Straight copy, no pictures: transcribe each entry as it stands.

» **EXCERPTED DATA**
Segment Open
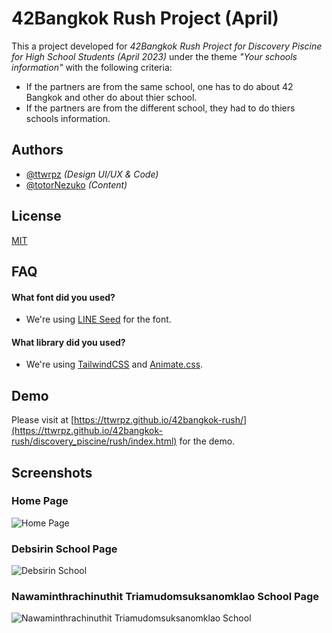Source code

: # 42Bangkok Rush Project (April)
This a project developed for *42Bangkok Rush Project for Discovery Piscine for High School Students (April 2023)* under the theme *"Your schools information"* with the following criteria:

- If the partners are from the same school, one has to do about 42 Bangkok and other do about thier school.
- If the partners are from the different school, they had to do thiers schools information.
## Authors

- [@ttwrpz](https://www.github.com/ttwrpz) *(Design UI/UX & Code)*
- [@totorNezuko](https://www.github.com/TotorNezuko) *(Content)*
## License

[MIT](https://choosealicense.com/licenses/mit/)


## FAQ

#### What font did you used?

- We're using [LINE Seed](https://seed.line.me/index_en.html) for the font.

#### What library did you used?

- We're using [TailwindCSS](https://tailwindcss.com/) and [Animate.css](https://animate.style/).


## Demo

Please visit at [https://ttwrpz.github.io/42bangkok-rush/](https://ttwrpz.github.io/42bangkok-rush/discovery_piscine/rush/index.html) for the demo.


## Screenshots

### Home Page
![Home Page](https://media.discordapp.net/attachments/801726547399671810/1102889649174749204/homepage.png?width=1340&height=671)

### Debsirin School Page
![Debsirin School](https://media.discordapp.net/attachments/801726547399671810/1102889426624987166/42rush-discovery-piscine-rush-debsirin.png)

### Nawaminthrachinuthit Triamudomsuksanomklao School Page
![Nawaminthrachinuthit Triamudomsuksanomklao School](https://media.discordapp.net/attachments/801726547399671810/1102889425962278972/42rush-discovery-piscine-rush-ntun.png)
Segment Closed
» **RESPONSE TO THE EXERCISE**
Source code

: # 42Bangkok Rush Project (April)
This a project developed for *42Bangkok Rush Project for Discovery Piscine for High School Students (April 2023)* under the theme *"Your schools information"* with the following criteria:

- If the partners are from the same school, one has to do about 42 Bangkok and other do about thier school.
- If the partners are from the different school, they had to do thiers schools information.
## Authors

- [@ttwrpz](https://www.github.com/ttwrpz) *(Design UI/UX & Code)*
- [@totorNezuko](https://www.github.com/TotorNezuko) *(Content)*
## License

[MIT](https://choosealicense.com/licenses/mit/)


## FAQ

#### What font did you used?

- We're using [LINE Seed](https://seed.line.me/index_en.html) for the font.

#### What library did you used?

- We're using [TailwindCSS](https://tailwindcss.com/) and [Animate.css](https://animate.style/).


## Demo

Please visit at [https://ttwrpz.github.io/42bangkok-rush/](https://ttwrpz.github.io/42bangkok-rush/discovery_piscine/rush/index.html) for the demo.


## Screenshots

### Home Page
![Home Page](https://media.discordapp.net/attachments/801726547399671810/1102889649174749204/homepage.png?width=1340&height=671)

### Debsirin School Page
![Debsirin School](https://media.discordapp.net/attachments/801726547399671810/1102889426624987166/42rush-discovery-piscine-rush-debsirin.png)

### Nawaminthrachinuthit Triamudomsuksanomklao School Page
![Nawaminthrachinuthit Triamudomsuksanomklao School](https://media.discordapp.net/attachments/801726547399671810/1102889425962278972/42rush-discovery-piscine-rush-ntun.png)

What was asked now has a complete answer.